The QCN scheduler stage may have a flow scheduler for each priority and for each port. The respective flow scheduler may select frames for transmission from rate-limited flow queues by taking into account the earliest next departure time of each rate-limited flow according to its current rate limit. Then, a transmission selection function may select frames for transmission from different priorities or traffic classes, taking into account the pause state of each priority as provided, for example, by PFC. Moreover, the transmission selection function may take into account any scheduling constraints, such as strict priority scheduling or bandwidth allocation imposed on priorities or traffic classes.
An interoperability problem between QCN and PFC may arise, because the rate limits provided for the congestion-controlled flows of a priority are further reduced by inserting transmission pauses for that priority. If QCN establishes the rate limits in a phase with considerable pause activity, then the effective rate limits are actually lower due to the insertion of transmission pauses. For example, if a transmission link priority is used by multiple sources with an oversubscription ratio N greater than 1, then transmission pauses have to be inserted for the priority with a pause on/off pattern, which effectively activates the priority during a fraction 1/N of time.
When QCN has throttled the multiple sources sufficiently, the priority transitions from a PFC-dominated regime to a PFC-free regime. In case of many synchronized sources with a high oversubscription ratio N, the PFC-dominated regime has a correspondingly longer duration. One problem may be that the transition of a priority to the PFC-free regime can occur within a short amount of time, rapidly increasing the effective rate limits for all rate-limited as well as for all non-rate-limited flows of the priority. This may result in further PFC pauses on the adjacent link, aggravates congestion at downstream congestion points, and forces the downstream congestion points to send yet more CNMs. In a system with many congestion points, this interaction between PFC and QCN may reduce system stability and may lengthen the duration of PFC dominated regimes.
A flow control scheme such as PFC pause is necessary for lossless operation, but is known to introduce side effects such as head-of-line (HOL) blocking and delay jitter. Therefore, in a system providing both QCN and PFC, it may be important to control congestion as much as possible using QCN rate limiting, and to apply PFC pause only as a last resort to avoid frame loss.

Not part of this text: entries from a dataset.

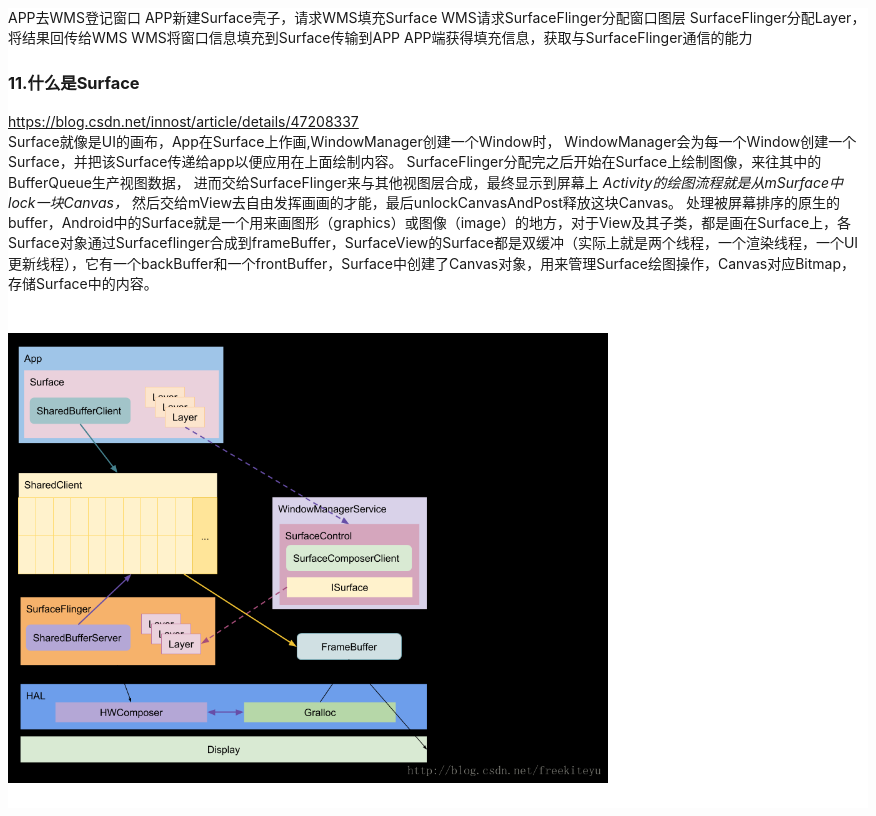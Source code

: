 APP去WMS登记窗口
APP新建Surface壳子，请求WMS填充Surface
WMS请求SurfaceFlinger分配窗口图层
SurfaceFlinger分配Layer，将结果回传给WMS
WMS将窗口信息填充到Surface传输到APP
APP端获得填充信息，获取与SurfaceFlinger通信的能力





 
 
### 11.什么是Surface     
https://blog.csdn.net/innost/article/details/47208337  
Surface就像是UI的画布，App在Surface上作画,WindowManager创建一个Window时，
WindowManager会为每一个Window创建一个Surface，并把该Surface传递给app以便应用在上面绘制内容。
SurfaceFlinger分配完之后开始在Surface上绘制图像，来往其中的BufferQueue生产视图数据，
进而交给SurfaceFlinger来与其他视图层合成，最终显示到屏幕上
*Activity的绘图流程就是从mSurface中lock一块Canvas，*
然后交给mView去自由发挥画画的才能，最后unlockCanvasAndPost释放这块Canvas。
处理被屏幕排序的原生的buffer，Android中的Surface就是一个用来画图形（graphics）或图像（image）的地方，对于View及其子类，都是画在Surface上，各Surface对象通过Surfaceflinger合成到frameBuffer，SurfaceView的Surface都是双缓冲（实际上就是两个线程，一个渲染线程，一个UI更新线程），它有一个backBuffer和一个frontBuffer，Surface中创建了Canvas对象，用来管理Surface绘图操作，Canvas对应Bitmap，存储Surface中的内容。


<img src="../img/wms2.png" width = "600" height = "500" alt="图片名称" align=center />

The hierarchical scheduling that is necessary for a CEE-compliant NIC transmitter supporting QCN reaction points as well as PFC and ETS may introduce an undesirable coupling between the effective fine-grained per-flow QCN rate limits and the coarse-grained per-priority pause and inter-priority scheduling activities as introduced, for example, by PFC and ETS, respectively. As a result, QCN rate limits of rate-limited flows may become incorrect or inaccurate when pause activity starts or stops gating transmission of an entire priority, or when inter-priority scheduling changes the bandwidth available to a priority.
Accordingly, it is an aspect of the present invention to provide a solution for reducing the undesirable coupling between the effective fine-grained per-flow rate limits and the coarse-grained per-priority pause and inter-priority scheduling activities.